14 Sep 2022 – Jennifer Chen
In the last year, we have added several interesting datasets and exciting new features to Data Commons. One such feature is the new Data Download tool that allows you to easily download statistical variable data for a large number of places with just a few button clicks.
The Data Commons knowledge graph is huge – there are over 240B data points for over 120K statistical variables. Sometimes, you may want to export just some of this data and use it in a custom tool. We now make that easy to do with the new data download tool. The new tool gives you the data in a csv file, does not require any coding experience to use, and allows you to select the statistical variables, places, and dates that you are interested in.

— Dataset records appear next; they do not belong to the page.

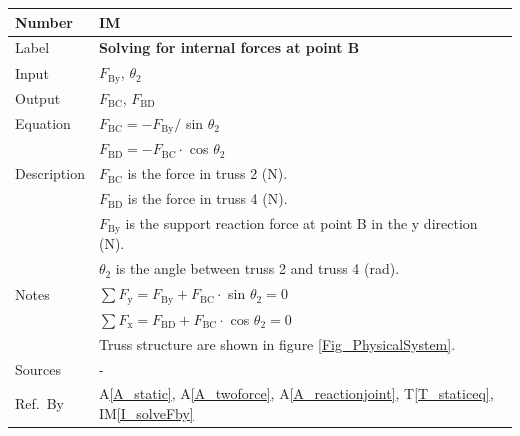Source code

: \documentclass[12pt]{article}
\newcommand{\colAwidth}{0.13\textwidth}
\newcommand{\colBwidth}{0.82\textwidth}
\newcommand{\tref}[1]{T\ref{#1}}
\newcommand{\aref}[1]{A\ref{#1}}
\newcounter{instnum} %
\newcommand{\iref}[1]{IM\ref{#1}}
\begin{document}
\noindent
\begin{minipage}{\textwidth}
	\renewcommand*{\arraystretch}{1.5}
	\begin{tabular}{| p{\colAwidth} | p{\colBwidth}|}
		\hline
		\rowcolor[gray]{0.9}
		Number& IM{instnum}\theinstnum \label{I_solveB}\\
		\hline
		Label& \bf Solving for internal forces at point B\\
		\hline
		Input& $F_{\text{By}}$, $\theta_2$\\
		\hline
		Output& $F_{\text{{BC}}}$, $F_{\text{{BD}}}$\\
		\hline
		Equation& $F_{\text{{BC}}} = -F_{\text{By}} /$ sin $\theta_2$ \\
		&$F_{\text{{BD}}} = -F_{\text{{BC}}} \cdot$ cos $\theta_2$ \\
		\hline
		Description&$F_{\text{{BC}}}$ is the force in truss 2 (N).\\
		&$F_{\text{{BD}}}$ is the force in truss 4 (N).\\
		&$F_{\text{By}}$ is the support reaction force at point B in the y 
		direction (N).\\	
		&$\theta_2$ is the angle between truss 2 and truss 4 (\si{\radian}).\\
		\hline
		Notes& $\sum F_{\text{y}} = F_{\text{By}} + F_{\text{{BC}}} \cdot$ sin 
		$\theta_2 = 0$\\
		&$\sum F_{\text{x}} = F_{\text{BD}} + F_{\text{{BC}}} \cdot$ cos 
		$\theta_2 = 0$\\
		&Truss structure are shown in figure \ref{Fig_PhysicalSystem}.\\
		\hline
		Sources& - \\
		\hline
		Ref.\ By & \aref{A_static}, \aref{A_twoforce}, \aref{A_reactionjoint}, 
		\tref{T_staticeq}, \iref{I_solveFby}\\
		\hline
	\end{tabular}
\end{minipage}\\

~\newline
\end{document}
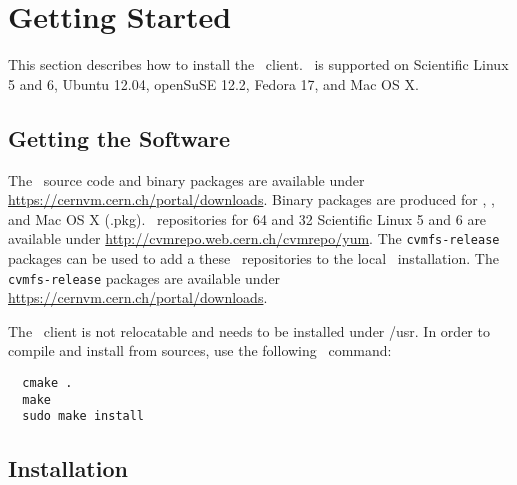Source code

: \chapter{Getting Started}
\label{sct:start}

This section describes how to install the \cvmfs\ client.
\cvmfs\ is supported on Scientific Linux 5 and 6, Ubuntu 12.04, openSuSE 12.2, Fedora 17, and Mac OS X.

\section{Getting the Software}
The \cvmfs\ source code and binary packages are available under \url{https://cernvm.cern.ch/portal/downloads}.
Binary packages are produced for \rpm, \dpkg, and Mac OS X (.pkg).
\yum\ repositories for \SI{64}{\bit} and \SI{32}{\bit} Scientific Linux 5 and 6 are available under \url{http://cvmrepo.web.cern.ch/cvmrepo/yum}.
The \texttt{cvmfs-release} packages can be used to add a these \yum\ repositories to the local \yum\ installation.
The \texttt{cvmfs-release} packages are available under \url{https://cernvm.cern.ch/portal/downloads}.

The \cvmfs\ client is not relocatable and needs to be installed under /usr.
In order to compile and install from sources, use the following \cmake\ command:
\begin{verbatim}
  cmake .
  make
  sudo make install
\end{verbatim}

\section{Installation}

Maybe you want to explore the population of all the countries in the world (get the data here). Or you want to analyze poverty levels during COVID-19 (get the data here). Or you’re interested in projected temperature differences (relative to 2006) and activities that can be affected by temperature rise (get the data here). The Data Download tool gives you the power to use the data in our knowledge graph to explore all of this and much more in your tool of choice.
As always, we would love to hear from you! Please share your feedback with our team.
Jennifer on behalf of the Data Commons team
22 Apr 2022 – Jennifer Chen
Data Commons now includes 100+ sources of Sustainability data, covering topics from climate predictions (CMIP 5 and CMIP 6) from NASA, emissions from EPA, energy from EIA, NREL and UN, disasters from USGS and USFS, health from CDC and more. You can learn more about the launch of Sustainability Data Commons on the Google Keyword Blog.
As always, we are eager to hear your feedback.
Jennifer on behalf of the Data Commons team
10 Oct 2021 – Natalie Diaz
Over the past few months, we’ve continued to incorporate new data into our knowledge graph and develop new tools. Here are some of the highlights:
New Statistical Variable Explorer
As Data Commons has grown, the number of Statistical Variables has increased. With over 300k variables to choose from (and counting!), we wanted to make it easier for you to find the right variables for your analysis. To address this, we added a new tool for exploring Statistical Variables. The tool provides metadata about the observations, places, and provenances we have for each variable.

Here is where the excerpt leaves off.